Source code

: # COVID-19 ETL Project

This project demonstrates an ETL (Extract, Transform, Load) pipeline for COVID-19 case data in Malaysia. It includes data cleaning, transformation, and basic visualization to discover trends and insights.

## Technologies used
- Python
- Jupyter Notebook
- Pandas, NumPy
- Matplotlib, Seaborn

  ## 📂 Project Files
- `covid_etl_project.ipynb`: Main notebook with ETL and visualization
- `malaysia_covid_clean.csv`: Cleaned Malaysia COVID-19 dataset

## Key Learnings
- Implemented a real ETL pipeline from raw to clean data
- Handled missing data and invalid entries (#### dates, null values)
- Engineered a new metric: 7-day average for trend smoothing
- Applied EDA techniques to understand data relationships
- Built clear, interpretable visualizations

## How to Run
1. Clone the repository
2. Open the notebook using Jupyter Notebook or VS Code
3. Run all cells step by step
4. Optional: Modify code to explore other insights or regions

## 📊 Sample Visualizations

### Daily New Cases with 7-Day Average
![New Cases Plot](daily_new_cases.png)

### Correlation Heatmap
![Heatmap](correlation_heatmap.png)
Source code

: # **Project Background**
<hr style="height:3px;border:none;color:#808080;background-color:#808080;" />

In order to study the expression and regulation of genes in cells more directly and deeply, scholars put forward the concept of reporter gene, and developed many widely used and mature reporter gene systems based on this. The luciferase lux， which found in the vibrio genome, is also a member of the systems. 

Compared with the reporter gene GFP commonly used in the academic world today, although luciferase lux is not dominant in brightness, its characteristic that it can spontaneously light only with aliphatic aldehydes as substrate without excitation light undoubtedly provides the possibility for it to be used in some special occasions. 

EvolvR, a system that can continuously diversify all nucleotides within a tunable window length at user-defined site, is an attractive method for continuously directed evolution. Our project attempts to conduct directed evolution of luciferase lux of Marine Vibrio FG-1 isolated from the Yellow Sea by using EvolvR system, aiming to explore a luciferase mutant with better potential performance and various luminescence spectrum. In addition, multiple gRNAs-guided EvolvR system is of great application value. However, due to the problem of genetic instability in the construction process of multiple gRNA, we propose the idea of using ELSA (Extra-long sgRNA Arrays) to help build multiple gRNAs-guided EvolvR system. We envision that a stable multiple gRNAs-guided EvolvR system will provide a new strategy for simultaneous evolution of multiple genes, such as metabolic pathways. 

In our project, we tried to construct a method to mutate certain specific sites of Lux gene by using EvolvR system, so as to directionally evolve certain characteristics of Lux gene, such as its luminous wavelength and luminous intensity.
★ ★ ★ ★ ★
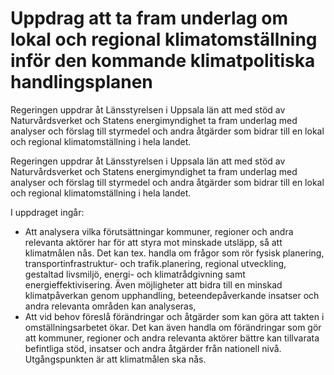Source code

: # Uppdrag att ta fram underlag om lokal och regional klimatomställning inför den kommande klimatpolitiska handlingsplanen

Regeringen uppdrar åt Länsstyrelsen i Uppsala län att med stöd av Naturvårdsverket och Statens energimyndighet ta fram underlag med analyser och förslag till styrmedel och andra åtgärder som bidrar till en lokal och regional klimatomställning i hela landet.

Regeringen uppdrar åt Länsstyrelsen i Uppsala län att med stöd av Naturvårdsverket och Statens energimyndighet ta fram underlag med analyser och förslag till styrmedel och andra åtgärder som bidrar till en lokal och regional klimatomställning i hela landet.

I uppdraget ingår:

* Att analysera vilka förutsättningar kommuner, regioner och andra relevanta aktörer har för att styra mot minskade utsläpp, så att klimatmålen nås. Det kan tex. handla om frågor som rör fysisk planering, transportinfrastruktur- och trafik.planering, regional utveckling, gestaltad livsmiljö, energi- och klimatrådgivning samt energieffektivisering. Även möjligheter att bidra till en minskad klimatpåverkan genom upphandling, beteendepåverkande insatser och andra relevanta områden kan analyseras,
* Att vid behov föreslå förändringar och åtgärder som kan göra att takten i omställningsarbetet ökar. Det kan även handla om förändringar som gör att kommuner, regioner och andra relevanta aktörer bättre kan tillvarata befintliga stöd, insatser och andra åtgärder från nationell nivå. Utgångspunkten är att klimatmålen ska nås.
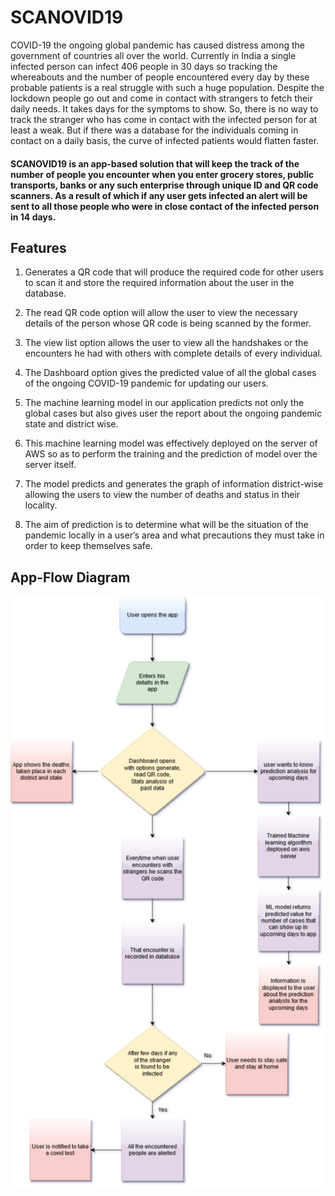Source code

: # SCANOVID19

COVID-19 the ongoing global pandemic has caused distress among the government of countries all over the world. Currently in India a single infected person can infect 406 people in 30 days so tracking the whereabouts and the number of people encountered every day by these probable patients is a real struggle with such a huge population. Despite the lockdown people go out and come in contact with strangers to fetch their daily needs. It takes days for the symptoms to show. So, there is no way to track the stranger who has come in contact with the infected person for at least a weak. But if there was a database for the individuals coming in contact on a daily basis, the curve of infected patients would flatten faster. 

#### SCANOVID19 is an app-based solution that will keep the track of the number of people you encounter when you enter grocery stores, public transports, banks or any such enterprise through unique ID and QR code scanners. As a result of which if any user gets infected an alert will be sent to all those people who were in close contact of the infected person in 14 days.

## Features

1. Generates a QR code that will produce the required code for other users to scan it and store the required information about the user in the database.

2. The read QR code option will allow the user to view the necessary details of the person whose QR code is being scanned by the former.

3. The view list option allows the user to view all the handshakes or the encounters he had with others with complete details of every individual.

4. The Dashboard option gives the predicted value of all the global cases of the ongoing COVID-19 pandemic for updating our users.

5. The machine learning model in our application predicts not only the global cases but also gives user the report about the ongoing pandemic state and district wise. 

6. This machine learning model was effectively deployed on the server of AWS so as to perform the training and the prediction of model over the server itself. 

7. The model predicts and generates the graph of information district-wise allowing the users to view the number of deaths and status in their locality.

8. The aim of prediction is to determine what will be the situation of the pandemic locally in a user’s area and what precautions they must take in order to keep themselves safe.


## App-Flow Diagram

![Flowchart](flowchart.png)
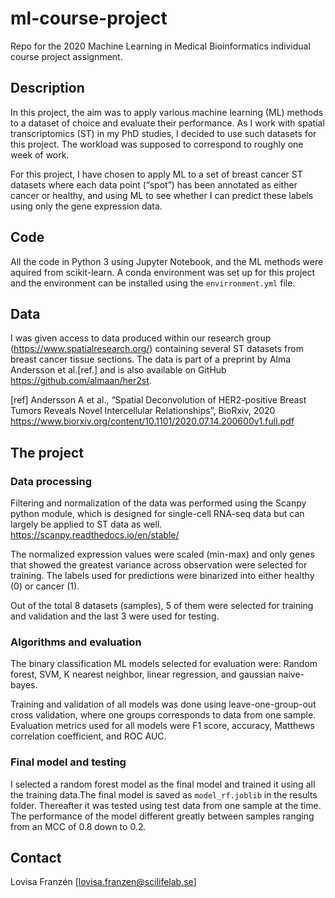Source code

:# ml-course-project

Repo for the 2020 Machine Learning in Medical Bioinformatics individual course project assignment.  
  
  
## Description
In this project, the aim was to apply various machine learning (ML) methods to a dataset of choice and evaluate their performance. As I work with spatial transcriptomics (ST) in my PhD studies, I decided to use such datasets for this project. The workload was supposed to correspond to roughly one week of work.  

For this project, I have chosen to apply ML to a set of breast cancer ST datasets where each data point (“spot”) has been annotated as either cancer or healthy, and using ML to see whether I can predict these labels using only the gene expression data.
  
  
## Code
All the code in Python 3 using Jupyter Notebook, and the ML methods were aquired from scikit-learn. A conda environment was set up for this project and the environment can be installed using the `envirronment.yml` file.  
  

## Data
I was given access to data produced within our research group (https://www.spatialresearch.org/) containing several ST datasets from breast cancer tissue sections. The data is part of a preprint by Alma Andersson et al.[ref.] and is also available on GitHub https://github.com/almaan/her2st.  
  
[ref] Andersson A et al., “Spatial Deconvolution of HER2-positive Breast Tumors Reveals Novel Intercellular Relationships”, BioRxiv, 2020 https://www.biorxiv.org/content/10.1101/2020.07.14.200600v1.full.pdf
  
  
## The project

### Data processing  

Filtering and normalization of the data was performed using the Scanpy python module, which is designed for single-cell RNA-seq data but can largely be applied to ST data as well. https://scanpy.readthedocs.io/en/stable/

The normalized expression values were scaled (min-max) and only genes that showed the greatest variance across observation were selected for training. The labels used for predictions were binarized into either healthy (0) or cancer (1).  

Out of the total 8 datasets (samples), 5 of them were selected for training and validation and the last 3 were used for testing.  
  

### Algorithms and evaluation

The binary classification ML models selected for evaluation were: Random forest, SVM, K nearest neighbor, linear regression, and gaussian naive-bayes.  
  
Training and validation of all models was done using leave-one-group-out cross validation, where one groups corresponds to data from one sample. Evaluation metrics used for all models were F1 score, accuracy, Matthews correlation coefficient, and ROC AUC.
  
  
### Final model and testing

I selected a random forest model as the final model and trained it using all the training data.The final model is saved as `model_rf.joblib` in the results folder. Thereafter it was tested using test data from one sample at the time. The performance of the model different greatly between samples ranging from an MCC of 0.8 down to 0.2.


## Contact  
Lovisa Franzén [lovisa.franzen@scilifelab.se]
★ ★ ★ ★ ★
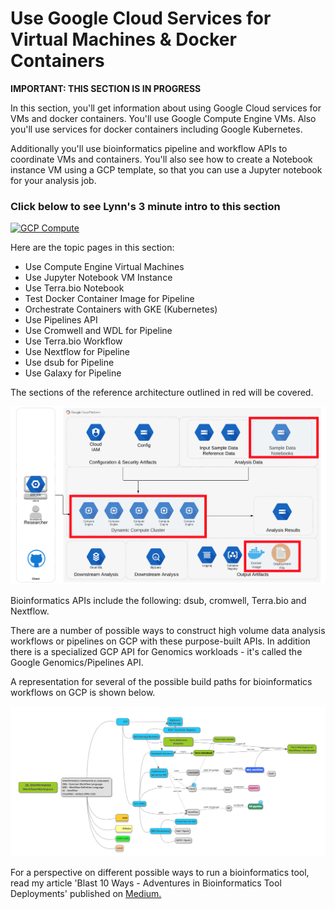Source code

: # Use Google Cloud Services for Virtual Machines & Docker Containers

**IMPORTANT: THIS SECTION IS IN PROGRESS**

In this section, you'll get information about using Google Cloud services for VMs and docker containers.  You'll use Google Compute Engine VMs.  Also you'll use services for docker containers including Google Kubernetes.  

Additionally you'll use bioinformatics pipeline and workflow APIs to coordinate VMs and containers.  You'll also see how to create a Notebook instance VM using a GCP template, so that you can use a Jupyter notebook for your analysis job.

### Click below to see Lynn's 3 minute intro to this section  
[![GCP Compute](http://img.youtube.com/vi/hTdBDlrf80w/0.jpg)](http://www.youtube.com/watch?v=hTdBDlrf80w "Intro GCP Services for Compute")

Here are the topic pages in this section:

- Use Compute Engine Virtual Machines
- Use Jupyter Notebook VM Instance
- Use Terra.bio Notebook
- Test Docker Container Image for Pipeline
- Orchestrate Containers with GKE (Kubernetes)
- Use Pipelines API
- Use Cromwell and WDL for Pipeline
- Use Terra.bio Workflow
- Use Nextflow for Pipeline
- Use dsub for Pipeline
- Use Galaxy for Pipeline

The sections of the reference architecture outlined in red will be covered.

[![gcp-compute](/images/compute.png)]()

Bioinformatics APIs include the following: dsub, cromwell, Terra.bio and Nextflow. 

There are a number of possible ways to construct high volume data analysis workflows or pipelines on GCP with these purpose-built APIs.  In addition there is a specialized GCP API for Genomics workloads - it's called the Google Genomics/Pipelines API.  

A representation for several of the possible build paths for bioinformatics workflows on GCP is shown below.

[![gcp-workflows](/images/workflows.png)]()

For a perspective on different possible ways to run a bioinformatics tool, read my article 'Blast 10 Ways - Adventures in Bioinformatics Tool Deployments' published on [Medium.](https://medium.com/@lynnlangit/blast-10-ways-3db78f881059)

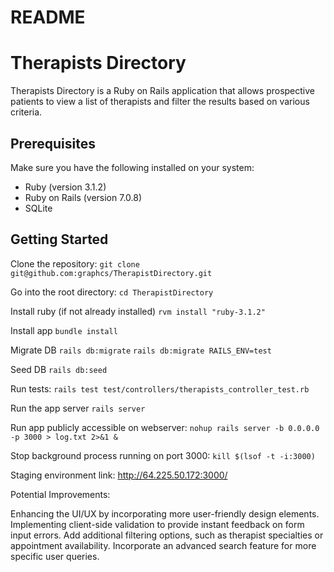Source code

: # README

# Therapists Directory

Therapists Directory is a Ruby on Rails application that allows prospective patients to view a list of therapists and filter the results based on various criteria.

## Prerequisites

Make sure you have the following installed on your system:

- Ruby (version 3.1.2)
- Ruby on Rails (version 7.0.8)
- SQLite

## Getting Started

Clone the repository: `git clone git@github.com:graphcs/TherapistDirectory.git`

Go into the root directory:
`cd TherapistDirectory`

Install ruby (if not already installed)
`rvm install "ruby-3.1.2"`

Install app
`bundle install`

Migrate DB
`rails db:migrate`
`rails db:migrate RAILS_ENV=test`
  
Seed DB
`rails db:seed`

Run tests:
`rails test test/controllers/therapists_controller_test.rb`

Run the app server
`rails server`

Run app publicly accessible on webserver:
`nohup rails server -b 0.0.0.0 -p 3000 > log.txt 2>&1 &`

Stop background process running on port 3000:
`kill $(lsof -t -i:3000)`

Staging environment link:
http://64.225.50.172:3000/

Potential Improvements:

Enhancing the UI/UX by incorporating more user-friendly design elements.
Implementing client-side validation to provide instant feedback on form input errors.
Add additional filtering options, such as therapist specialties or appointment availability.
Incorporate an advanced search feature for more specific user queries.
★ ★ ★ ★ ★
▶ Description of the task: Please, from the entries above, set down exactly the lines from the one containing "IS IN PROGRESS**" through the one containing "[![gcp-workflows](/images/workflows.png)]()", and only those.

▶ Solution to this task:
**IMPORTANT: THIS SECTION IS IN PROGRESS**

In this section, you'll get information about using Google Cloud services for VMs and docker containers.  You'll use Google Compute Engine VMs.  Also you'll use services for docker containers including Google Kubernetes.  

Additionally you'll use bioinformatics pipeline and workflow APIs to coordinate VMs and containers.  You'll also see how to create a Notebook instance VM using a GCP template, so that you can use a Jupyter notebook for your analysis job.

### Click below to see Lynn's 3 minute intro to this section  
[![GCP Compute](http://img.youtube.com/vi/hTdBDlrf80w/0.jpg)](http://www.youtube.com/watch?v=hTdBDlrf80w "Intro GCP Services for Compute")

Here are the topic pages in this section:

- Use Compute Engine Virtual Machines
- Use Jupyter Notebook VM Instance
- Use Terra.bio Notebook
- Test Docker Container Image for Pipeline
- Orchestrate Containers with GKE (Kubernetes)
- Use Pipelines API
- Use Cromwell and WDL for Pipeline
- Use Terra.bio Workflow
- Use Nextflow for Pipeline
- Use dsub for Pipeline
- Use Galaxy for Pipeline

The sections of the reference architecture outlined in red will be covered.

[![gcp-compute](/images/compute.png)]()

Bioinformatics APIs include the following: dsub, cromwell, Terra.bio and Nextflow. 

There are a number of possible ways to construct high volume data analysis workflows or pipelines on GCP with these purpose-built APIs.  In addition there is a specialized GCP API for Genomics workloads - it's called the Google Genomics/Pipelines API.  

A representation for several of the possible build paths for bioinformatics workflows on GCP is shown below.

[![gcp-workflows](/images/workflows.png)]()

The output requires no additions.